• What the exercise asks: Your job is to copy the data that follows exactly, every line included.

• Supplied records:
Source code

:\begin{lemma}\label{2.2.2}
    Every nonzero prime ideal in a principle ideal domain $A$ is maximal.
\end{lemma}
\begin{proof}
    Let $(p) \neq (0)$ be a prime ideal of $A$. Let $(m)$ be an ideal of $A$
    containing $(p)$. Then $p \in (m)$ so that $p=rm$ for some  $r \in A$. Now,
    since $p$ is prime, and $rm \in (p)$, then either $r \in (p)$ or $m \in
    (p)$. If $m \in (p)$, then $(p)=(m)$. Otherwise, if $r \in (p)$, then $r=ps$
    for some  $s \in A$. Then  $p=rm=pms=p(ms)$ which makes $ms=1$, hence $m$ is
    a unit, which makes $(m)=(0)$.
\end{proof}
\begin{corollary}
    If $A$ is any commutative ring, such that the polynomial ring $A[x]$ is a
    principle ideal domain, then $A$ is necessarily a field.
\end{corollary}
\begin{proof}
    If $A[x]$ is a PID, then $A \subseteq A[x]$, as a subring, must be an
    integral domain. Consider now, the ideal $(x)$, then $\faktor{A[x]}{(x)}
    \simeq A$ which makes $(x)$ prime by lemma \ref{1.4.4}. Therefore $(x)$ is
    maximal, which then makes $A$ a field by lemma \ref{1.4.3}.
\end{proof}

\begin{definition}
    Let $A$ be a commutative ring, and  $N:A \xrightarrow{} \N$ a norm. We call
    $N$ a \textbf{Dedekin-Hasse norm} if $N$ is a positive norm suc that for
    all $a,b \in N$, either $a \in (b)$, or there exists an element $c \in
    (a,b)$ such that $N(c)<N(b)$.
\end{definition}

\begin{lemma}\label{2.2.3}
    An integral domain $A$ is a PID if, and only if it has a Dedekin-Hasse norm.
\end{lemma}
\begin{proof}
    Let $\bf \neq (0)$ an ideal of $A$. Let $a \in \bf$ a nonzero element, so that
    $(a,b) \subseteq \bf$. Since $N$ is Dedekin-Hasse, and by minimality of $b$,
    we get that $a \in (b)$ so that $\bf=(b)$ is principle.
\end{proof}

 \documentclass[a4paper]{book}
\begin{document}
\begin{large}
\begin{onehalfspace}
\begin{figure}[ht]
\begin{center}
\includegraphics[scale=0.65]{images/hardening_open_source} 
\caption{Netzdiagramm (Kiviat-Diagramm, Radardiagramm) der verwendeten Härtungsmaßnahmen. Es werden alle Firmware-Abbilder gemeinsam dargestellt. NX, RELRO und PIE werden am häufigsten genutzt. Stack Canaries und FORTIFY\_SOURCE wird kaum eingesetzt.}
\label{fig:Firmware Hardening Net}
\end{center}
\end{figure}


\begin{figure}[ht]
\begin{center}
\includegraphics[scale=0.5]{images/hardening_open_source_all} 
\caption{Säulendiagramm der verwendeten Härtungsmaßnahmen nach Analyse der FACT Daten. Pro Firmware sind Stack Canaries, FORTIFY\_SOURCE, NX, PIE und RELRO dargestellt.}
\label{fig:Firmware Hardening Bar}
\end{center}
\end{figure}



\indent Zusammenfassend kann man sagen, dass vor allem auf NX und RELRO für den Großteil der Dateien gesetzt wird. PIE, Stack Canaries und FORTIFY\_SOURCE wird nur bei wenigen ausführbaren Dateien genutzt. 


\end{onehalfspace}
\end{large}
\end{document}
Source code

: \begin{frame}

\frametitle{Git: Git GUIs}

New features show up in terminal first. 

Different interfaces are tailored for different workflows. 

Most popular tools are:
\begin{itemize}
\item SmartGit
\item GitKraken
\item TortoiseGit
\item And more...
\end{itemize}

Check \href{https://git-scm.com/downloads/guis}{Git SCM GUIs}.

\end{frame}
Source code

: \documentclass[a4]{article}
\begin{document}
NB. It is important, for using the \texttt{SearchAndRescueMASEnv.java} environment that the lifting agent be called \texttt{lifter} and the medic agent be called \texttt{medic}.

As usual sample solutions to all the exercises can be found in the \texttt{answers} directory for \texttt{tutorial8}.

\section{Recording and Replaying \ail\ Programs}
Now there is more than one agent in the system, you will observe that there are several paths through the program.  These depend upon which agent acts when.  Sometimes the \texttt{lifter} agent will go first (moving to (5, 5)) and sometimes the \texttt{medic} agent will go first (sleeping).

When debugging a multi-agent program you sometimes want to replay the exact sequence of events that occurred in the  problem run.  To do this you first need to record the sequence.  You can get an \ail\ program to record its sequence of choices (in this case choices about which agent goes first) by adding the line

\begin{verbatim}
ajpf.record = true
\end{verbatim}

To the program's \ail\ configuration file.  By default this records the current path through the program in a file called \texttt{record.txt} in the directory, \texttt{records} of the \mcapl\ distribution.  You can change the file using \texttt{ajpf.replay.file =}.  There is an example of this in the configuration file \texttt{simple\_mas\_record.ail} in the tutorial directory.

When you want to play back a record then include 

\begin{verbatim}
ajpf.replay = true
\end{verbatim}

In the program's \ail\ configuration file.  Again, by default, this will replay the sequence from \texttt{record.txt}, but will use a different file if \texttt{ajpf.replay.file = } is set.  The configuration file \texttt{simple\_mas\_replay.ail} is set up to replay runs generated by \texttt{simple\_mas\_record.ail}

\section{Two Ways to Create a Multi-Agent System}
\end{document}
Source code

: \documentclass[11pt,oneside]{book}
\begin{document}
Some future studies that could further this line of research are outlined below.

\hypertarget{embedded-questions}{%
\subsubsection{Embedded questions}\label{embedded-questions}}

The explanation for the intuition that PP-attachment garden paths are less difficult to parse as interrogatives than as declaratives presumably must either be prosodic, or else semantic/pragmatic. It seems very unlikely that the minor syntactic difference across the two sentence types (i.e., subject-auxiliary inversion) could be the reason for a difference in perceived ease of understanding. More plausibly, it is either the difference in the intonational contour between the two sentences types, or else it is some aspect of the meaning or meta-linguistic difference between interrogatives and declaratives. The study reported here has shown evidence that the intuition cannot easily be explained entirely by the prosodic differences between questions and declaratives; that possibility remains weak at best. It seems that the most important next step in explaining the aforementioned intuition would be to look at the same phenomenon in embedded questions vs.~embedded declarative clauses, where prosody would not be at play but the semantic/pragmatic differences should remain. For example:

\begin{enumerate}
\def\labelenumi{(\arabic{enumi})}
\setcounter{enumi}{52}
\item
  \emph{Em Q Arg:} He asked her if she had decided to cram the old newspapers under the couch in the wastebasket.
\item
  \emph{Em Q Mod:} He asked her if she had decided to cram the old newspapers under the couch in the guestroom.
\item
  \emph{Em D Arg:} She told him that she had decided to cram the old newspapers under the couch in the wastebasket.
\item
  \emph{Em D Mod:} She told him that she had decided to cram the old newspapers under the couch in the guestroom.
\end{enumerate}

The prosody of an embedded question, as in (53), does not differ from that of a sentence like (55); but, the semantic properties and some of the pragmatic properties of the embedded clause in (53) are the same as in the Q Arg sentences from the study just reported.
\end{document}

• Written solution:
Source code

:\begin{lemma}\label{2.2.2}
    Every nonzero prime ideal in a principle ideal domain $A$ is maximal.
\end{lemma}
\begin{proof}
    Let $(p) \neq (0)$ be a prime ideal of $A$. Let $(m)$ be an ideal of $A$
    containing $(p)$. Then $p \in (m)$ so that $p=rm$ for some  $r \in A$. Now,
    since $p$ is prime, and $rm \in (p)$, then either $r \in (p)$ or $m \in
    (p)$. If $m \in (p)$, then $(p)=(m)$. Otherwise, if $r \in (p)$, then $r=ps$
    for some  $s \in A$. Then  $p=rm=pms=p(ms)$ which makes $ms=1$, hence $m$ is
    a unit, which makes $(m)=(0)$.
\end{proof}
\begin{corollary}
    If $A$ is any commutative ring, such that the polynomial ring $A[x]$ is a
    principle ideal domain, then $A$ is necessarily a field.
\end{corollary}
\begin{proof}
    If $A[x]$ is a PID, then $A \subseteq A[x]$, as a subring, must be an
    integral domain. Consider now, the ideal $(x)$, then $\faktor{A[x]}{(x)}
    \simeq A$ which makes $(x)$ prime by lemma \ref{1.4.4}. Therefore $(x)$ is
    maximal, which then makes $A$ a field by lemma \ref{1.4.3}.
\end{proof}

\begin{definition}
    Let $A$ be a commutative ring, and  $N:A \xrightarrow{} \N$ a norm. We call
    $N$ a \textbf{Dedekin-Hasse norm} if $N$ is a positive norm suc that for
    all $a,b \in N$, either $a \in (b)$, or there exists an element $c \in
    (a,b)$ such that $N(c)<N(b)$.
\end{definition}

\begin{lemma}\label{2.2.3}
    An integral domain $A$ is a PID if, and only if it has a Dedekin-Hasse norm.
\end{lemma}
\begin{proof}
    Let $\bf \neq (0)$ an ideal of $A$. Let $a \in \bf$ a nonzero element, so that
    $(a,b) \subseteq \bf$. Since $N$ is Dedekin-Hasse, and by minimality of $b$,
    we get that $a \in (b)$ so that $\bf=(b)$ is principle.
\end{proof}

 \documentclass[a4paper]{book}
\begin{document}
\begin{large}
\begin{onehalfspace}
\begin{figure}[ht]
\begin{center}
\includegraphics[scale=0.65]{images/hardening_open_source} 
\caption{Netzdiagramm (Kiviat-Diagramm, Radardiagramm) der verwendeten Härtungsmaßnahmen. Es werden alle Firmware-Abbilder gemeinsam dargestellt. NX, RELRO und PIE werden am häufigsten genutzt. Stack Canaries und FORTIFY\_SOURCE wird kaum eingesetzt.}
\label{fig:Firmware Hardening Net}
\end{center}
\end{figure}


\begin{figure}[ht]
\begin{center}
\includegraphics[scale=0.5]{images/hardening_open_source_all} 
\caption{Säulendiagramm der verwendeten Härtungsmaßnahmen nach Analyse der FACT Daten. Pro Firmware sind Stack Canaries, FORTIFY\_SOURCE, NX, PIE und RELRO dargestellt.}
\label{fig:Firmware Hardening Bar}
\end{center}
\end{figure}



\indent Zusammenfassend kann man sagen, dass vor allem auf NX und RELRO für den Großteil der Dateien gesetzt wird. PIE, Stack Canaries und FORTIFY\_SOURCE wird nur bei wenigen ausführbaren Dateien genutzt. 


\end{onehalfspace}
\end{large}
\end{document}
Source code

: \begin{frame}

\frametitle{Git: Git GUIs}

New features show up in terminal first. 

Different interfaces are tailored for different workflows. 

Most popular tools are:
\begin{itemize}
\item SmartGit
\item GitKraken
\item TortoiseGit
\item And more...
\end{itemize}

Check \href{https://git-scm.com/downloads/guis}{Git SCM GUIs}.

\end{frame}
Source code

: \documentclass[a4]{article}
\begin{document}
NB. It is important, for using the \texttt{SearchAndRescueMASEnv.java} environment that the lifting agent be called \texttt{lifter} and the medic agent be called \texttt{medic}.

As usual sample solutions to all the exercises can be found in the \texttt{answers} directory for \texttt{tutorial8}.

\section{Recording and Replaying \ail\ Programs}
Now there is more than one agent in the system, you will observe that there are several paths through the program.  These depend upon which agent acts when.  Sometimes the \texttt{lifter} agent will go first (moving to (5, 5)) and sometimes the \texttt{medic} agent will go first (sleeping).

When debugging a multi-agent program you sometimes want to replay the exact sequence of events that occurred in the  problem run.  To do this you first need to record the sequence.  You can get an \ail\ program to record its sequence of choices (in this case choices about which agent goes first) by adding the line

\begin{verbatim}
ajpf.record = true
\end{verbatim}

To the program's \ail\ configuration file.  By default this records the current path through the program in a file called \texttt{record.txt} in the directory, \texttt{records} of the \mcapl\ distribution.  You can change the file using \texttt{ajpf.replay.file =}.  There is an example of this in the configuration file \texttt{simple\_mas\_record.ail} in the tutorial directory.

When you want to play back a record then include 

\begin{verbatim}
ajpf.replay = true
\end{verbatim}

In the program's \ail\ configuration file.  Again, by default, this will replay the sequence from \texttt{record.txt}, but will use a different file if \texttt{ajpf.replay.file = } is set.  The configuration file \texttt{simple\_mas\_replay.ail} is set up to replay runs generated by \texttt{simple\_mas\_record.ail}

\section{Two Ways to Create a Multi-Agent System}
\end{document}
Source code

: \documentclass[11pt,oneside]{book}
\begin{document}
Some future studies that could further this line of research are outlined below.

\hypertarget{embedded-questions}{%
\subsubsection{Embedded questions}\label{embedded-questions}}

The explanation for the intuition that PP-attachment garden paths are less difficult to parse as interrogatives than as declaratives presumably must either be prosodic, or else semantic/pragmatic. It seems very unlikely that the minor syntactic difference across the two sentence types (i.e., subject-auxiliary inversion) could be the reason for a difference in perceived ease of understanding. More plausibly, it is either the difference in the intonational contour between the two sentences types, or else it is some aspect of the meaning or meta-linguistic difference between interrogatives and declaratives. The study reported here has shown evidence that the intuition cannot easily be explained entirely by the prosodic differences between questions and declaratives; that possibility remains weak at best. It seems that the most important next step in explaining the aforementioned intuition would be to look at the same phenomenon in embedded questions vs.~embedded declarative clauses, where prosody would not be at play but the semantic/pragmatic differences should remain. For example:

\begin{enumerate}
\def\labelenumi{(\arabic{enumi})}
\setcounter{enumi}{52}
\item
  \emph{Em Q Arg:} He asked her if she had decided to cram the old newspapers under the couch in the wastebasket.
\item
  \emph{Em Q Mod:} He asked her if she had decided to cram the old newspapers under the couch in the guestroom.
\item
  \emph{Em D Arg:} She told him that she had decided to cram the old newspapers under the couch in the wastebasket.
\item
  \emph{Em D Mod:} She told him that she had decided to cram the old newspapers under the couch in the guestroom.
\end{enumerate}

The prosody of an embedded question, as in (53), does not differ from that of a sentence like (55); but, the semantic properties and some of the pragmatic properties of the embedded clause in (53) are the same as in the Q Arg sentences from the study just reported.
\end{document}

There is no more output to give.